#### Data shown ####

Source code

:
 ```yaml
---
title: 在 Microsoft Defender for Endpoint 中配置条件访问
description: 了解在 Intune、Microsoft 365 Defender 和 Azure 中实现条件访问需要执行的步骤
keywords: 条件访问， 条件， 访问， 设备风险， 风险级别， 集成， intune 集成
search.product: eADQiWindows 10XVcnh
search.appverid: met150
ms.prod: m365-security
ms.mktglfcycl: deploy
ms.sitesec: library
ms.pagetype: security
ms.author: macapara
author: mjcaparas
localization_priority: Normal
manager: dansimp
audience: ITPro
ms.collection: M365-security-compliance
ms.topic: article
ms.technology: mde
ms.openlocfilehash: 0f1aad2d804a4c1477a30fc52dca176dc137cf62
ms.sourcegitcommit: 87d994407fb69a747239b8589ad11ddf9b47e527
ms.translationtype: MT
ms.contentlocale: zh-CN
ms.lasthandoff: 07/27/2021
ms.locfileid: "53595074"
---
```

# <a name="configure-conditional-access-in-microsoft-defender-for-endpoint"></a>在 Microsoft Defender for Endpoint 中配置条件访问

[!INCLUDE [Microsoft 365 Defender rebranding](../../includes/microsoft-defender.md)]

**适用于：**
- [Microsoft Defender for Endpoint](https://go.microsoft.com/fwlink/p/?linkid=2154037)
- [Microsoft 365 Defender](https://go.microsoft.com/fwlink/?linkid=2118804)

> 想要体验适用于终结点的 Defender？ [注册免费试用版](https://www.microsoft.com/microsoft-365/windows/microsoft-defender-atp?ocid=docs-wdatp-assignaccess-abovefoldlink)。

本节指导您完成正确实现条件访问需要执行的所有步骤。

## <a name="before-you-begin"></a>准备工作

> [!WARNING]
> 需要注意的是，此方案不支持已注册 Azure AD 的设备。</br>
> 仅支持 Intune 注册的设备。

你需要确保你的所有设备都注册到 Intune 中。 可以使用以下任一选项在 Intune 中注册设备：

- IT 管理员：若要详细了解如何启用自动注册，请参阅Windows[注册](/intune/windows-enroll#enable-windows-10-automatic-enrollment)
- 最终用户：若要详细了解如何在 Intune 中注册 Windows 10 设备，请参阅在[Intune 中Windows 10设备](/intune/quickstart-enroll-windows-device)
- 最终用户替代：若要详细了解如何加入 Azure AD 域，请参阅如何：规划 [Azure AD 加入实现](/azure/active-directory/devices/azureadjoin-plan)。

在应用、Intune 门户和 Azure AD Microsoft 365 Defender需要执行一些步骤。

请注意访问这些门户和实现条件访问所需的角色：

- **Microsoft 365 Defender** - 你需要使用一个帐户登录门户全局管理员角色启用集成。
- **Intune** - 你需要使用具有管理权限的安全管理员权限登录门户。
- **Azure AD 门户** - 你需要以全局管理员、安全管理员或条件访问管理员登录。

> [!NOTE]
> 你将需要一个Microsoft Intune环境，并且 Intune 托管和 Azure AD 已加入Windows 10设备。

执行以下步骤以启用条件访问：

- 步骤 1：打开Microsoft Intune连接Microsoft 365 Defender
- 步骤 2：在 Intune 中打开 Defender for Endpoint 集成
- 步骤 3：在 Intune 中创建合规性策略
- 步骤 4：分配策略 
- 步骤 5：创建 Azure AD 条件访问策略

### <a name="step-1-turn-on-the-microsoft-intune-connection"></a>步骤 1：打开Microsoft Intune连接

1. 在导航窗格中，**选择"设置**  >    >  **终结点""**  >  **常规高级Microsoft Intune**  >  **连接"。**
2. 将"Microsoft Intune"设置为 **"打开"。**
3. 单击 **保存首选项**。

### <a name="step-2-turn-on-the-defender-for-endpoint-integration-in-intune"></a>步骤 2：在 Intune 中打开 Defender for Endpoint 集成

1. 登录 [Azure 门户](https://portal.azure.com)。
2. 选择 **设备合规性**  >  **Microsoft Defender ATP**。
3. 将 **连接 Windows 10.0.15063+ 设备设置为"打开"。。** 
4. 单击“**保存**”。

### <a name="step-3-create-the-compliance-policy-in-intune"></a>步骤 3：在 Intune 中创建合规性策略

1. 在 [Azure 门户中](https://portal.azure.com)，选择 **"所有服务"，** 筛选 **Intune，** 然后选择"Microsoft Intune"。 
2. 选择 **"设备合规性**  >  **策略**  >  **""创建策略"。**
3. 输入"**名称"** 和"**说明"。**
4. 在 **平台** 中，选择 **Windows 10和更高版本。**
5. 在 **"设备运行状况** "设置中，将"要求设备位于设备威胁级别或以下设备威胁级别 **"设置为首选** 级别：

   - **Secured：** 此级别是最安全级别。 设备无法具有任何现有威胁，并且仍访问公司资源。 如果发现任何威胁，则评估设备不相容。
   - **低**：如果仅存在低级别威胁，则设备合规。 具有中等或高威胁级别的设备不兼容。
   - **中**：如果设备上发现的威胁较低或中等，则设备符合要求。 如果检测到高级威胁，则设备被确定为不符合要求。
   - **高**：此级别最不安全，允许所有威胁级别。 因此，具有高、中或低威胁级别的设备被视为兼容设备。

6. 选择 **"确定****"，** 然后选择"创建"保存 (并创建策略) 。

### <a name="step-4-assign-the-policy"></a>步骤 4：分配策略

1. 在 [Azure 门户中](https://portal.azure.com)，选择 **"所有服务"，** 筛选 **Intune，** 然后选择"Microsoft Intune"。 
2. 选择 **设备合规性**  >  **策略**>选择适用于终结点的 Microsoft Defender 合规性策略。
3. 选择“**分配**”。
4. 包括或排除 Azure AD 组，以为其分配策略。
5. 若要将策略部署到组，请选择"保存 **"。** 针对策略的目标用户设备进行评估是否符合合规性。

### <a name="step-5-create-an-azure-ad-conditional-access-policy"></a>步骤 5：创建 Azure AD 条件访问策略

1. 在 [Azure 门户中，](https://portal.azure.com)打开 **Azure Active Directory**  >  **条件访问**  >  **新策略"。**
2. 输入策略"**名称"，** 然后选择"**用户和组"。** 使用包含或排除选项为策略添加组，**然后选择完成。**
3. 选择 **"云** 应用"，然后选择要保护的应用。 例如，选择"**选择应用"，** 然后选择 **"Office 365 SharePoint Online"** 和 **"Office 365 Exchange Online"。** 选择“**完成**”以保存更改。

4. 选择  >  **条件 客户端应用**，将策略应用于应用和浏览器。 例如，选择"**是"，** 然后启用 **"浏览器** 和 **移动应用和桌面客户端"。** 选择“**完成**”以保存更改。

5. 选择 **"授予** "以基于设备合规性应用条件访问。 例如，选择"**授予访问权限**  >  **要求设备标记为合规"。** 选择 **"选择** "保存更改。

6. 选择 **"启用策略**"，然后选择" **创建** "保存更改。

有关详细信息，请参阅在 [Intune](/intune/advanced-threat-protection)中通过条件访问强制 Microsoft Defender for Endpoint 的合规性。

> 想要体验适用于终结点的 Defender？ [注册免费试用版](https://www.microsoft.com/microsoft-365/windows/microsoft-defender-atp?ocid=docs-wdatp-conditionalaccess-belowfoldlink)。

####

About this exercise: All of the material shown above should be written out exactly.

Written response:
Source code

:
 ```yaml
---
title: 在 Microsoft Defender for Endpoint 中配置条件访问
description: 了解在 Intune、Microsoft 365 Defender 和 Azure 中实现条件访问需要执行的步骤
keywords: 条件访问， 条件， 访问， 设备风险， 风险级别， 集成， intune 集成
search.product: eADQiWindows 10XVcnh
search.appverid: met150
ms.prod: m365-security
ms.mktglfcycl: deploy
ms.sitesec: library
ms.pagetype: security
ms.author: macapara
author: mjcaparas
localization_priority: Normal
manager: dansimp
audience: ITPro
ms.collection: M365-security-compliance
ms.topic: article
ms.technology: mde
ms.openlocfilehash: 0f1aad2d804a4c1477a30fc52dca176dc137cf62
ms.sourcegitcommit: 87d994407fb69a747239b8589ad11ddf9b47e527
ms.translationtype: MT
ms.contentlocale: zh-CN
ms.lasthandoff: 07/27/2021
ms.locfileid: "53595074"
---
```

# <a name="configure-conditional-access-in-microsoft-defender-for-endpoint"></a>在 Microsoft Defender for Endpoint 中配置条件访问

[!INCLUDE [Microsoft 365 Defender rebranding](../../includes/microsoft-defender.md)]

**适用于：**
- [Microsoft Defender for Endpoint](https://go.microsoft.com/fwlink/p/?linkid=2154037)
- [Microsoft 365 Defender](https://go.microsoft.com/fwlink/?linkid=2118804)

> 想要体验适用于终结点的 Defender？ [注册免费试用版](https://www.microsoft.com/microsoft-365/windows/microsoft-defender-atp?ocid=docs-wdatp-assignaccess-abovefoldlink)。

本节指导您完成正确实现条件访问需要执行的所有步骤。

## <a name="before-you-begin"></a>准备工作

> [!WARNING]
> 需要注意的是，此方案不支持已注册 Azure AD 的设备。</br>
> 仅支持 Intune 注册的设备。

你需要确保你的所有设备都注册到 Intune 中。 可以使用以下任一选项在 Intune 中注册设备：

- IT 管理员：若要详细了解如何启用自动注册，请参阅Windows[注册](/intune/windows-enroll#enable-windows-10-automatic-enrollment)
- 最终用户：若要详细了解如何在 Intune 中注册 Windows 10 设备，请参阅在[Intune 中Windows 10设备](/intune/quickstart-enroll-windows-device)
- 最终用户替代：若要详细了解如何加入 Azure AD 域，请参阅如何：规划 [Azure AD 加入实现](/azure/active-directory/devices/azureadjoin-plan)。

在应用、Intune 门户和 Azure AD Microsoft 365 Defender需要执行一些步骤。

请注意访问这些门户和实现条件访问所需的角色：

- **Microsoft 365 Defender** - 你需要使用一个帐户登录门户全局管理员角色启用集成。
- **Intune** - 你需要使用具有管理权限的安全管理员权限登录门户。
- **Azure AD 门户** - 你需要以全局管理员、安全管理员或条件访问管理员登录。

> [!NOTE]
> 你将需要一个Microsoft Intune环境，并且 Intune 托管和 Azure AD 已加入Windows 10设备。

执行以下步骤以启用条件访问：

- 步骤 1：打开Microsoft Intune连接Microsoft 365 Defender
- 步骤 2：在 Intune 中打开 Defender for Endpoint 集成
- 步骤 3：在 Intune 中创建合规性策略
- 步骤 4：分配策略 
- 步骤 5：创建 Azure AD 条件访问策略

### <a name="step-1-turn-on-the-microsoft-intune-connection"></a>步骤 1：打开Microsoft Intune连接

1. 在导航窗格中，**选择"设置**  >    >  **终结点""**  >  **常规高级Microsoft Intune**  >  **连接"。**
2. 将"Microsoft Intune"设置为 **"打开"。**
3. 单击 **保存首选项**。

### <a name="step-2-turn-on-the-defender-for-endpoint-integration-in-intune"></a>步骤 2：在 Intune 中打开 Defender for Endpoint 集成

1. 登录 [Azure 门户](https://portal.azure.com)。
2. 选择 **设备合规性**  >  **Microsoft Defender ATP**。
3. 将 **连接 Windows 10.0.15063+ 设备设置为"打开"。。** 
4. 单击“**保存**”。

### <a name="step-3-create-the-compliance-policy-in-intune"></a>步骤 3：在 Intune 中创建合规性策略

1. 在 [Azure 门户中](https://portal.azure.com)，选择 **"所有服务"，** 筛选 **Intune，** 然后选择"Microsoft Intune"。 
2. 选择 **"设备合规性**  >  **策略**  >  **""创建策略"。**
3. 输入"**名称"** 和"**说明"。**
4. 在 **平台** 中，选择 **Windows 10和更高版本。**
5. 在 **"设备运行状况** "设置中，将"要求设备位于设备威胁级别或以下设备威胁级别 **"设置为首选** 级别：

   - **Secured：** 此级别是最安全级别。 设备无法具有任何现有威胁，并且仍访问公司资源。 如果发现任何威胁，则评估设备不相容。
   - **低**：如果仅存在低级别威胁，则设备合规。 具有中等或高威胁级别的设备不兼容。
   - **中**：如果设备上发现的威胁较低或中等，则设备符合要求。 如果检测到高级威胁，则设备被确定为不符合要求。
   - **高**：此级别最不安全，允许所有威胁级别。 因此，具有高、中或低威胁级别的设备被视为兼容设备。

6. 选择 **"确定****"，** 然后选择"创建"保存 (并创建策略) 。

### <a name="step-4-assign-the-policy"></a>步骤 4：分配策略

1. 在 [Azure 门户中](https://portal.azure.com)，选择 **"所有服务"，** 筛选 **Intune，** 然后选择"Microsoft Intune"。 
2. 选择 **设备合规性**  >  **策略**>选择适用于终结点的 Microsoft Defender 合规性策略。
3. 选择“**分配**”。
4. 包括或排除 Azure AD 组，以为其分配策略。
5. 若要将策略部署到组，请选择"保存 **"。** 针对策略的目标用户设备进行评估是否符合合规性。

### <a name="step-5-create-an-azure-ad-conditional-access-policy"></a>步骤 5：创建 Azure AD 条件访问策略

1. 在 [Azure 门户中，](https://portal.azure.com)打开 **Azure Active Directory**  >  **条件访问**  >  **新策略"。**
2. 输入策略"**名称"，** 然后选择"**用户和组"。** 使用包含或排除选项为策略添加组，**然后选择完成。**
3. 选择 **"云** 应用"，然后选择要保护的应用。 例如，选择"**选择应用"，** 然后选择 **"Office 365 SharePoint Online"** 和 **"Office 365 Exchange Online"。** 选择“**完成**”以保存更改。

4. 选择  >  **条件 客户端应用**，将策略应用于应用和浏览器。 例如，选择"**是"，** 然后启用 **"浏览器** 和 **移动应用和桌面客户端"。** 选择“**完成**”以保存更改。

5. 选择 **"授予** "以基于设备合规性应用条件访问。 例如，选择"**授予访问权限**  >  **要求设备标记为合规"。** 选择 **"选择** "保存更改。

6. 选择 **"启用策略**"，然后选择" **创建** "保存更改。

有关详细信息，请参阅在 [Intune](/intune/advanced-threat-protection)中通过条件访问强制 Microsoft Defender for Endpoint 的合规性。

> 想要体验适用于终结点的 Defender？ [注册免费试用版](https://www.microsoft.com/microsoft-365/windows/microsoft-defender-atp?ocid=docs-wdatp-conditionalaccess-belowfoldlink)。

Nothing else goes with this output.